> [WHAT IS REQUIRED] From the entries below, reproduce exactly the lines from the one with "2023 03 05 시작" through the one with "à cet article**", both included, without images.

Saved entries

[Start of Attachment]

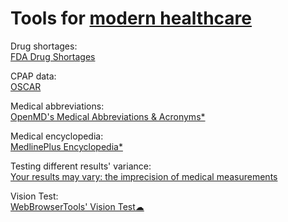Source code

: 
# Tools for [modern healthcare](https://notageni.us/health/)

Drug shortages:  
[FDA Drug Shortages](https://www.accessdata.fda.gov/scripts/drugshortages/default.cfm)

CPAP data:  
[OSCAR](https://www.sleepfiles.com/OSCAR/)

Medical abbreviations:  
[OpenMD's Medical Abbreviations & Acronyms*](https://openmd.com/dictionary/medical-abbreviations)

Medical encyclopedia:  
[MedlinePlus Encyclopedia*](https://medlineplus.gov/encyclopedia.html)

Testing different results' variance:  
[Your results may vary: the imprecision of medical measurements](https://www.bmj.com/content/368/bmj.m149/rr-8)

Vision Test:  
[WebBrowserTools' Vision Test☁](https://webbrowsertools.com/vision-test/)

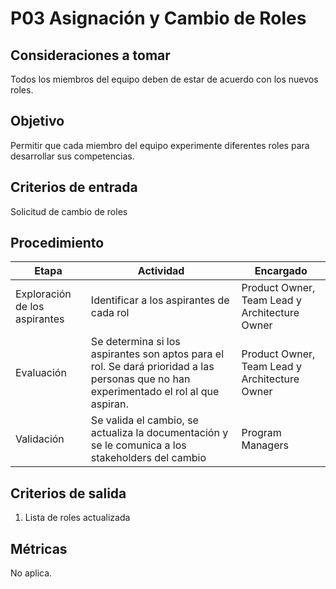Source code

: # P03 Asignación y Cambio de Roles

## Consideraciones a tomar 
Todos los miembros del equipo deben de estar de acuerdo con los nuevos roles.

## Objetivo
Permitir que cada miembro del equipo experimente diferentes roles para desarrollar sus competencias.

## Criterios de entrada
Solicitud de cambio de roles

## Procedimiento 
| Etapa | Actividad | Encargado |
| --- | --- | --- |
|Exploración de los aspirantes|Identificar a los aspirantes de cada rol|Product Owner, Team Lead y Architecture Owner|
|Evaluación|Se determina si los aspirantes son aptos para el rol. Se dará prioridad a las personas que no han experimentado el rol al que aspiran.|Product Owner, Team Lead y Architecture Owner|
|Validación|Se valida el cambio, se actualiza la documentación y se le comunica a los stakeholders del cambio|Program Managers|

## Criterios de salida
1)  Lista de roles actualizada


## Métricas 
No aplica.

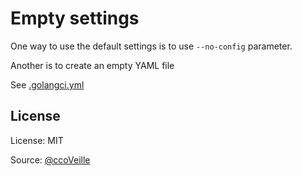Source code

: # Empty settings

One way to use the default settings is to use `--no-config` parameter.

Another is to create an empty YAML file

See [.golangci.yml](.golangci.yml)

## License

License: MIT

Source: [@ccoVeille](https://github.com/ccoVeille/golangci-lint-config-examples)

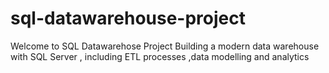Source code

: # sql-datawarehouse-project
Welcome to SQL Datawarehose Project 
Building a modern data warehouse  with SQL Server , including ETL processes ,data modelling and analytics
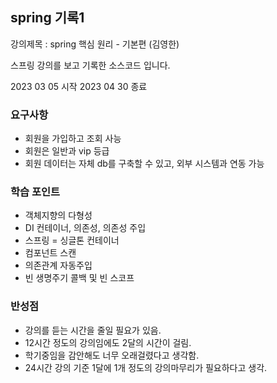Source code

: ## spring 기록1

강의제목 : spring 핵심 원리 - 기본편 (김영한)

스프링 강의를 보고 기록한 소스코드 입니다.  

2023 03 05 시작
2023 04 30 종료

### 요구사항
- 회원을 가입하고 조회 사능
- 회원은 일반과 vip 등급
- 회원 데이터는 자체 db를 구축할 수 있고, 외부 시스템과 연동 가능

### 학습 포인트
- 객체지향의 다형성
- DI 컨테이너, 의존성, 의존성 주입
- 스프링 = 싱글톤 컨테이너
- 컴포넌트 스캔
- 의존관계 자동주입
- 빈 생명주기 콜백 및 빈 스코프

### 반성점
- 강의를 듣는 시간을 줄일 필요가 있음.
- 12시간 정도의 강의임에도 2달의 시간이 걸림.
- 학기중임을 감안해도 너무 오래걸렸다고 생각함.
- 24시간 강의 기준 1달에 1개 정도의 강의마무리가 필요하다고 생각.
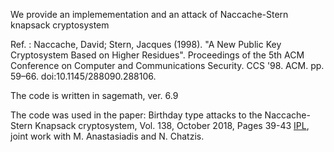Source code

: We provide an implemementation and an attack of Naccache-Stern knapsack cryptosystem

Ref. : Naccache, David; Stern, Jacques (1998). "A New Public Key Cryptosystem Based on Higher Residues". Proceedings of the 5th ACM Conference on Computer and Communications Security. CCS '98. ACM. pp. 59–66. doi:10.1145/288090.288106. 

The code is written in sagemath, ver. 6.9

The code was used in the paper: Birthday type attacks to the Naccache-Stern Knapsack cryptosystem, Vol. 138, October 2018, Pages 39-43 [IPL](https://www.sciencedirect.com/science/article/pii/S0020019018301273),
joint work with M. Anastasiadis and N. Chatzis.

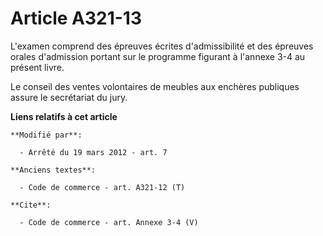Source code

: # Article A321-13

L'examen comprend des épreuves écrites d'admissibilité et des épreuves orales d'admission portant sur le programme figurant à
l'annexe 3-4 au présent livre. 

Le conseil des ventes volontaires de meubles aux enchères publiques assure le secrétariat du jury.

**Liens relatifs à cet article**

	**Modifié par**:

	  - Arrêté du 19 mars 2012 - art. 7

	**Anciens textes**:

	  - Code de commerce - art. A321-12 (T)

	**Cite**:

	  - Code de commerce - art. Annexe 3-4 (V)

[End of Attachment]

> [RESULT BELOW]
2023 03 05 시작
2023 04 30 종료

### 요구사항
- 회원을 가입하고 조회 사능
- 회원은 일반과 vip 등급
- 회원 데이터는 자체 db를 구축할 수 있고, 외부 시스템과 연동 가능

### 학습 포인트
- 객체지향의 다형성
- DI 컨테이너, 의존성, 의존성 주입
- 스프링 = 싱글톤 컨테이너
- 컴포넌트 스캔
- 의존관계 자동주입
- 빈 생명주기 콜백 및 빈 스코프

### 반성점
- 강의를 듣는 시간을 줄일 필요가 있음.
- 12시간 정도의 강의임에도 2달의 시간이 걸림.
- 학기중임을 감안해도 너무 오래걸렸다고 생각함.
- 24시간 강의 기준 1달에 1개 정도의 강의마무리가 필요하다고 생각.
Source code

: We provide an implemementation and an attack of Naccache-Stern knapsack cryptosystem

Ref. : Naccache, David; Stern, Jacques (1998). "A New Public Key Cryptosystem Based on Higher Residues". Proceedings of the 5th ACM Conference on Computer and Communications Security. CCS '98. ACM. pp. 59–66. doi:10.1145/288090.288106. 

The code is written in sagemath, ver. 6.9

The code was used in the paper: Birthday type attacks to the Naccache-Stern Knapsack cryptosystem, Vol. 138, October 2018, Pages 39-43 [IPL](https://www.sciencedirect.com/science/article/pii/S0020019018301273),
joint work with M. Anastasiadis and N. Chatzis.

Source code

: # Article A321-13

L'examen comprend des épreuves écrites d'admissibilité et des épreuves orales d'admission portant sur le programme figurant à
l'annexe 3-4 au présent livre. 

Le conseil des ventes volontaires de meubles aux enchères publiques assure le secrétariat du jury.

**Liens relatifs à cet article**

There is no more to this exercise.